--- START ---

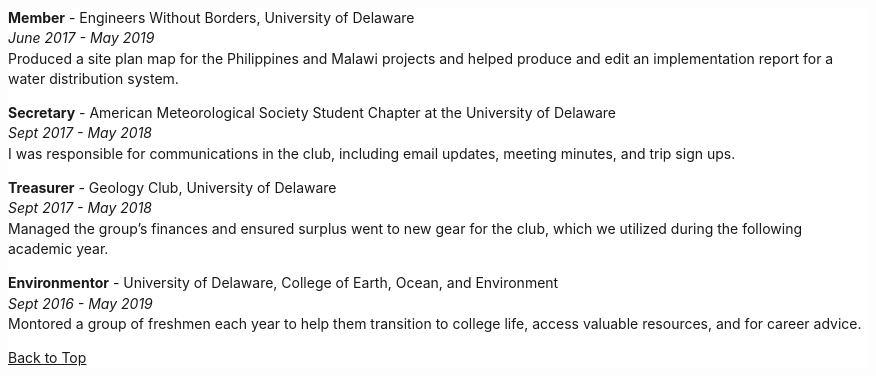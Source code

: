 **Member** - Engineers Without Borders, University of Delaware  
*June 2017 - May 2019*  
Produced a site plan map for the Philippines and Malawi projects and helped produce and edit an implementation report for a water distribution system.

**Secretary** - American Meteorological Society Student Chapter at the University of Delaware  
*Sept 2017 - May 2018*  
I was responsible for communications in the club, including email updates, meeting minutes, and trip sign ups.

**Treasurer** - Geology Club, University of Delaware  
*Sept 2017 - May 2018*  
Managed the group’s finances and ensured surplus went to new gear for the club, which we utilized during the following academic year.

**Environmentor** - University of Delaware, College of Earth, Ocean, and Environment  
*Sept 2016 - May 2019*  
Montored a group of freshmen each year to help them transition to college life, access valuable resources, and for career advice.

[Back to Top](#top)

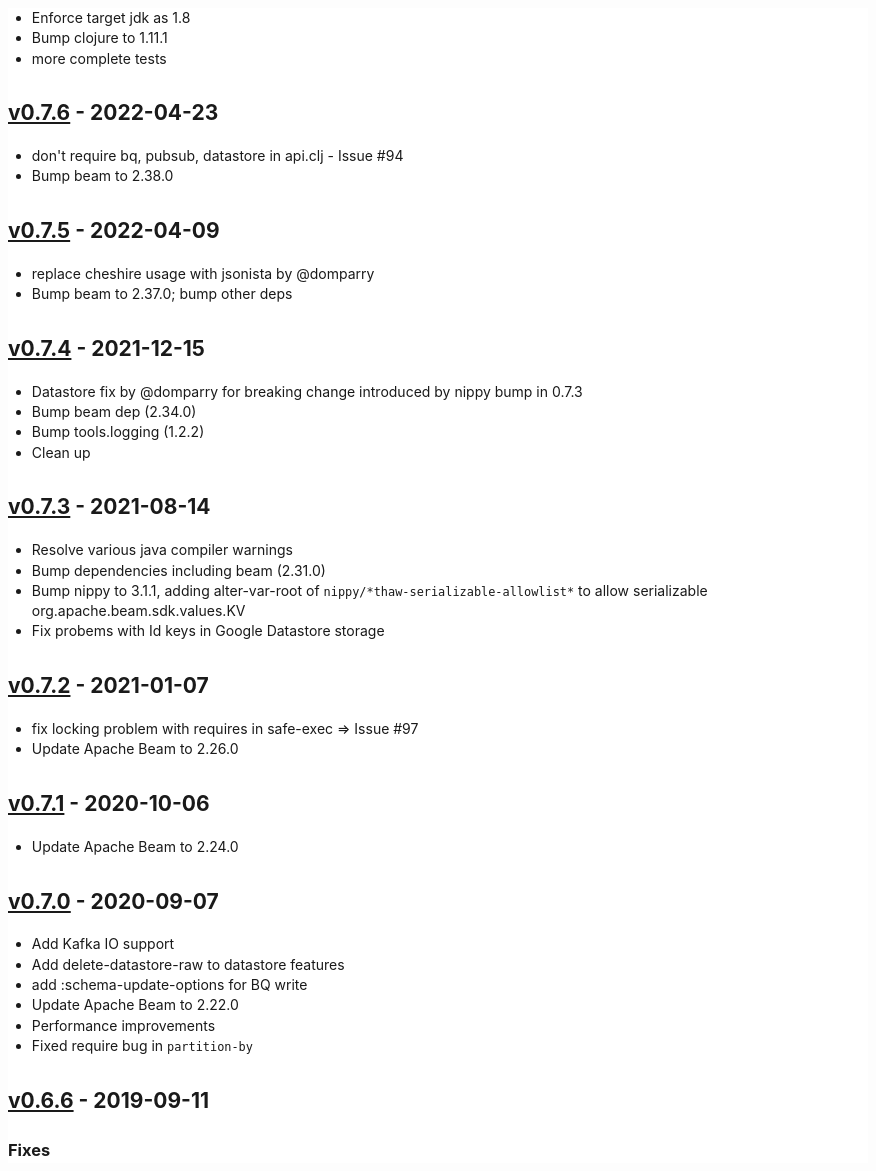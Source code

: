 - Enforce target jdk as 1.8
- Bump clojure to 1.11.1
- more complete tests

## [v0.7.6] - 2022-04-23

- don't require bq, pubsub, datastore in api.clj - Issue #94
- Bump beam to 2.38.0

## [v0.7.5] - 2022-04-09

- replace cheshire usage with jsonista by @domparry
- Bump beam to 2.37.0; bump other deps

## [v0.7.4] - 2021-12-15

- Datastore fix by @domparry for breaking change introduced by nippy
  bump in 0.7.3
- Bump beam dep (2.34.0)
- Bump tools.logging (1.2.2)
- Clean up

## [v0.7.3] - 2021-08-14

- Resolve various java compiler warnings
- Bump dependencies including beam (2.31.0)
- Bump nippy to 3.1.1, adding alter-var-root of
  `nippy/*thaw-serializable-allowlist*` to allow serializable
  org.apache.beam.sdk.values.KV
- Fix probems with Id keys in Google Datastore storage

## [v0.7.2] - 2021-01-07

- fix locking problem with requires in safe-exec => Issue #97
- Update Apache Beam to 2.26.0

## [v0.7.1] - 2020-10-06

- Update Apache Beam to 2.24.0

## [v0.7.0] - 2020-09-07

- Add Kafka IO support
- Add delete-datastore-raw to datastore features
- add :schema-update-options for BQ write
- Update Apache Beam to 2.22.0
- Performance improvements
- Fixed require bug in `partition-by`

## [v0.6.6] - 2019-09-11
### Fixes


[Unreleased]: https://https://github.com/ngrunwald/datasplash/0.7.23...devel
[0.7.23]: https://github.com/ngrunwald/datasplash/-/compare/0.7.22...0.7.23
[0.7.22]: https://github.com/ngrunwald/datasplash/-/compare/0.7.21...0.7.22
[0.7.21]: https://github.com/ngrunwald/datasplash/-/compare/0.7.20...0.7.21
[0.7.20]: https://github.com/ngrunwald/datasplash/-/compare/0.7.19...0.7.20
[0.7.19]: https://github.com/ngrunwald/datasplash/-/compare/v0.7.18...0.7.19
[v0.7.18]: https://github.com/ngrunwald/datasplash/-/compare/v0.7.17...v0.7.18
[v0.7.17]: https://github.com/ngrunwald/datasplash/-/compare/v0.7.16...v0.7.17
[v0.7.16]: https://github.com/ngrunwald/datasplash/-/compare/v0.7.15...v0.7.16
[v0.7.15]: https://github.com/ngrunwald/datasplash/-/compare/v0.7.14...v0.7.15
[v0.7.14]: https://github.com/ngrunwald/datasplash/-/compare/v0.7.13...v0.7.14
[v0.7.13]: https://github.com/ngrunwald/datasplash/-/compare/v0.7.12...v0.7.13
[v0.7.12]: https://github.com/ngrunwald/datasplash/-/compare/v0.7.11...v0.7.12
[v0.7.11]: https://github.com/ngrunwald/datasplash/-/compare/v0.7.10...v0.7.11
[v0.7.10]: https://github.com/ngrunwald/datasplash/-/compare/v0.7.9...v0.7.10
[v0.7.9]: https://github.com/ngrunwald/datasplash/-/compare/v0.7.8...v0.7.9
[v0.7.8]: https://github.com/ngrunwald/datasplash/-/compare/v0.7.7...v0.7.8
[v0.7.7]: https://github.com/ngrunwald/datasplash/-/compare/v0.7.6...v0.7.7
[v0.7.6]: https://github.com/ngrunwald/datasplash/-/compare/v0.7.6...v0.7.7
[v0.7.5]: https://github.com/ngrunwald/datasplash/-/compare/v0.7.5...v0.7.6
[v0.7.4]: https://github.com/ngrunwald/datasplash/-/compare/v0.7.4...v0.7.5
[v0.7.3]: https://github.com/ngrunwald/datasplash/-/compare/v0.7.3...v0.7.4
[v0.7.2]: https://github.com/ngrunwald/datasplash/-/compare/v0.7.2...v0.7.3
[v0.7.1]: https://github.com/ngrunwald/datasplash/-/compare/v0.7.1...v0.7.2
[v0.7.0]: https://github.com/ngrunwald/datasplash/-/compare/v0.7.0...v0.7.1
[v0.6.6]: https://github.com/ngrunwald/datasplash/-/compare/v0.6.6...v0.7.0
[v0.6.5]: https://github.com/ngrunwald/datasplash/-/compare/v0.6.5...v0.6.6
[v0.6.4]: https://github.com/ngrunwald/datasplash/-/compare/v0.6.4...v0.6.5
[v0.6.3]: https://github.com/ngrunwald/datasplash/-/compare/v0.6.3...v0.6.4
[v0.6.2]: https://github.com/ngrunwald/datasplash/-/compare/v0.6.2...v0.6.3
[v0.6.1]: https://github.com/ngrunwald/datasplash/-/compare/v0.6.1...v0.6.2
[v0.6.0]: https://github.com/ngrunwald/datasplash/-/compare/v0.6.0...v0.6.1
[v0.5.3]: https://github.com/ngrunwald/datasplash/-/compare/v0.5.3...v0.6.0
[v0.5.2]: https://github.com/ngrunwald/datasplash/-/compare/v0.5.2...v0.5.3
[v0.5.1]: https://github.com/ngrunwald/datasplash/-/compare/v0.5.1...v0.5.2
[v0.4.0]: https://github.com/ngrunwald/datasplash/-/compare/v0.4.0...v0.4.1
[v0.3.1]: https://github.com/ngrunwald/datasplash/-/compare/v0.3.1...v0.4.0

--- END ---

*Your task*: Write out again, exactly, only the lines from the beginning of the material above to the line that holds "Ocean, and Environment", both ends included, and no pictures.

*Response to the exercise*:
Source code

: **Member** - Engineers Without Borders, University of Delaware  
*June 2017 - May 2019*  
Produced a site plan map for the Philippines and Malawi projects and helped produce and edit an implementation report for a water distribution system.

**Secretary** - American Meteorological Society Student Chapter at the University of Delaware  
*Sept 2017 - May 2018*  
I was responsible for communications in the club, including email updates, meeting minutes, and trip sign ups.

**Treasurer** - Geology Club, University of Delaware  
*Sept 2017 - May 2018*  
Managed the group’s finances and ensured surplus went to new gear for the club, which we utilized during the following academic year.

**Environmentor** - University of Delaware, College of Earth, Ocean, and Environment  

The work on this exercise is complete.